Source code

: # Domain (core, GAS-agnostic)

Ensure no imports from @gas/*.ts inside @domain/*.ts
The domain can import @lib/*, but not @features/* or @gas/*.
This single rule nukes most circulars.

□ □ □ □

__Work task__: Starting with the line that contains "The domain can", restate every line through the end of the records above, exactly and with no other lines.

__Answer to this problem__:
The domain can import @lib/*, but not @features/* or @gas/*.
This single rule nukes most circulars.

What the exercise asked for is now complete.